# Aim of the task
Retype the entries. Match them exactly.

*****

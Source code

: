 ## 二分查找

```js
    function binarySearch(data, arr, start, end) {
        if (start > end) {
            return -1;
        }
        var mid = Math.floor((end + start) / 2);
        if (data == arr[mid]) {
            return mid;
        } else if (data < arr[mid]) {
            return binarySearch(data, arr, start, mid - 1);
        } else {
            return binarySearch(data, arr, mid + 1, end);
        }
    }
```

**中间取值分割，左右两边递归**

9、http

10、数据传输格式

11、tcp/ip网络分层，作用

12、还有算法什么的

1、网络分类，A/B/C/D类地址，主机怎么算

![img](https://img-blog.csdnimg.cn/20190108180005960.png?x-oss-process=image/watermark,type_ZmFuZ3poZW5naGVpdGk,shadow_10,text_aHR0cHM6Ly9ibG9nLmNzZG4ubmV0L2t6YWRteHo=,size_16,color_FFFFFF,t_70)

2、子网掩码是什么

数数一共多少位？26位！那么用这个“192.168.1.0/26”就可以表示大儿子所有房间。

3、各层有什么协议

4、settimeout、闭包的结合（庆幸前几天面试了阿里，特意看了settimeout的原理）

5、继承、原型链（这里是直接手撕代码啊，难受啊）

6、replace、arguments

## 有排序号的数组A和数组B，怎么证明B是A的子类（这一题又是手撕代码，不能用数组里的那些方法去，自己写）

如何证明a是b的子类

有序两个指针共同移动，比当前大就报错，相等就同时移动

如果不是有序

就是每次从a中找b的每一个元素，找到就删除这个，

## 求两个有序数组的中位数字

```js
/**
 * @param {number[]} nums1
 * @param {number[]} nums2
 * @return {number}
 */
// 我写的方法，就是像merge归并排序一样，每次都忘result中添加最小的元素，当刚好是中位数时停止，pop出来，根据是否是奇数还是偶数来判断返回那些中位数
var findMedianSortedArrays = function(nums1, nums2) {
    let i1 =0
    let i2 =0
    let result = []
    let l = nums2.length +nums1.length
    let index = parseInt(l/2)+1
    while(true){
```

*****

# Task answer
Source code

: ## 二分查找

```js
    function binarySearch(data, arr, start, end) {
        if (start > end) {
            return -1;
        }
        var mid = Math.floor((end + start) / 2);
        if (data == arr[mid]) {
            return mid;
        } else if (data < arr[mid]) {
            return binarySearch(data, arr, start, mid - 1);
        } else {
            return binarySearch(data, arr, mid + 1, end);
        }
    }
```

**中间取值分割，左右两边递归**

9、http

10、数据传输格式

11、tcp/ip网络分层，作用

12、还有算法什么的

1、网络分类，A/B/C/D类地址，主机怎么算

![img](https://img-blog.csdnimg.cn/20190108180005960.png?x-oss-process=image/watermark,type_ZmFuZ3poZW5naGVpdGk,shadow_10,text_aHR0cHM6Ly9ibG9nLmNzZG4ubmV0L2t6YWRteHo=,size_16,color_FFFFFF,t_70)

2、子网掩码是什么

数数一共多少位？26位！那么用这个“192.168.1.0/26”就可以表示大儿子所有房间。

3、各层有什么协议

4、settimeout、闭包的结合（庆幸前几天面试了阿里，特意看了settimeout的原理）

5、继承、原型链（这里是直接手撕代码啊，难受啊）

6、replace、arguments

## 有排序号的数组A和数组B，怎么证明B是A的子类（这一题又是手撕代码，不能用数组里的那些方法去，自己写）

如何证明a是b的子类

有序两个指针共同移动，比当前大就报错，相等就同时移动

如果不是有序

就是每次从a中找b的每一个元素，找到就删除这个，

## 求两个有序数组的中位数字

```js
/**
 * @param {number[]} nums1
 * @param {number[]} nums2
 * @return {number}
 */
// 我写的方法，就是像merge归并排序一样，每次都忘result中添加最小的元素，当刚好是中位数时停止，pop出来，根据是否是奇数还是偶数来判断返回那些中位数
var findMedianSortedArrays = function(nums1, nums2) {
    let i1 =0
    let i2 =0
    let result = []
    let l = nums2.length +nums1.length
    let index = parseInt(l/2)+1
    while(true){
```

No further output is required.